He stared, hesitated, and plunged.
“I didn’t mean that. Marian-”
She went through into the slip of a room which served as a kitchenette, and he followed her.
“You’ll do something for us-it’s a lot of money. Ina’s your sister.”
She had soup on a low gas. She began to pour it off into the plates she had set to warm. She was smiling.

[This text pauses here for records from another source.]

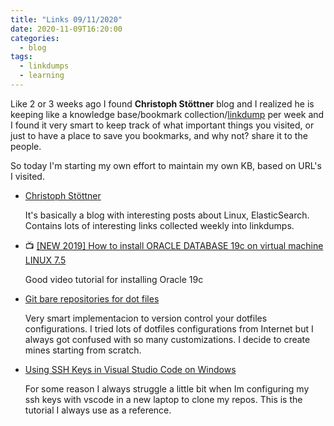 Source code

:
 ```yaml
---
title: "Links 09/11/2020"
date: 2020-11-09T16:20:00
categories:
  - blog
tags:
  - linkdumps
  - learning
---
```


Like 2 or 3 weeks ago I found **Christoph Stöttner** blog and I realized he is keeping like a knowledge base/bookmark collection/[linkdump](https://stoeps.de/tags/linkdump/) per week and I found it very smart to keep track of what important things you visited, or just to have a place to save you bookmarks, and why not? share it to the people.

So today I'm starting my own effort to maintain my own KB, based on URL's I visited.

* [Christoph Stöttner](https://stoeps.de)

  It's basically a blog with interesting posts about Linux, ElasticSearch. Contains lots of interesting links collected weekly into linkdumps.

* 📺 [[NEW 2019] How to install ORACLE DATABASE 19c on virtual machine LINUX 7.5](https://www.youtube.com/watch?v=n5SfzJeqMuk)

  Good video tutorial for installing Oracle 19c

* [Git bare repositories for dot files](https://news.ycombinator.com/item?id=11070797)

  Very smart implementacion to version control your dotfiles configurations. I tried lots of dotfiles configurations from Internet but I always got confused with so many customizations. I decide to create mines starting from scratch.

* [Using SSH Keys in Visual Studio Code on Windows](https://www.cgranade.com/blog/2016/06/06/ssh-keys-in-vscode.html)

  For some reason I always struggle a little bit when Im configuring my ssh keys with vscode in a new laptop to clone my repos. This is the tutorial I always use as a reference.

“I’ll look after Ina. I always have, haven’t I?”
“But Marian-”
She shook her head.
“I’m tired, and the soup will get cold. We’ll talk tomorrow.”
“Then you’ll do something-you will, won’t you? You’ve always been an angel. Don’t think I don’t know what we owe you, because I do.”
She went on smiling.
“There-if you’ll just take your plate and Ina’s. It’s out of a tin, but it’s good.”
He stood with a smoking soup-plate in either hand.
“You don’t know how hard it is to get a footing on the stage-the jealousies-everyone trying to down you. Now if I had a backer I could run my own company and really show what I could do.”
Marian wanted to say, “Nonsense!” but she restrained herself. She said with half a laugh,
“Oh, my dear Cyril!” And then, “Come along! Ina and I had a sketchy lunch and no tea, and I hate cold soup.”
It was no use. You can’t push women. He would have to let her have her head, play up to her a bit. Perhaps it was a mistake to have said anything about running a company of his own. He wasn’t even sure that he wanted to do it. Too much responsibility, and quite an easy way of losing money. He wasn’t sure that he would not do better to stick to his present game-plenty of pickings and very few risks.
He went into the other room and made an excellent supper, maintaining a quite convincing appearance of being interested in Ina’s purchases, and in the plans which she produced in rainbow-coloured succession. What he could see was that she had fairly taken the bit between her teeth and was all out on the spending line. And that had got to be stopped. It was for the man to say how the money was to be laid out. He went on smiling carelessly and feeling angrier and more determined every minute.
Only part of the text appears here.